▶ _Data shown_:
┌──

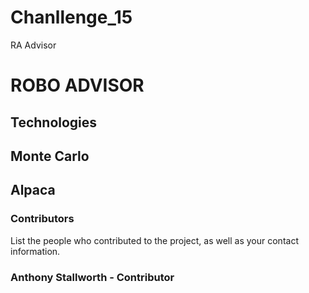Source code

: # Chanllenge_15
RA Advisor




# ROBO ADVISOR

## Technologies
## Monte Carlo
## Alpaca

### Contributors

List the people who contributed to the project, as well as your contact information.
### Anthony Stallworth - Contributor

└──

▶ _Task brief_: Each line above has to be returned exactly. Drop the pictures.

▶ _Expected output_:
Source code

: # Chanllenge_15
RA Advisor




# ROBO ADVISOR

## Technologies
## Monte Carlo
## Alpaca

### Contributors

List the people who contributed to the project, as well as your contact information.
### Anthony Stallworth - Contributor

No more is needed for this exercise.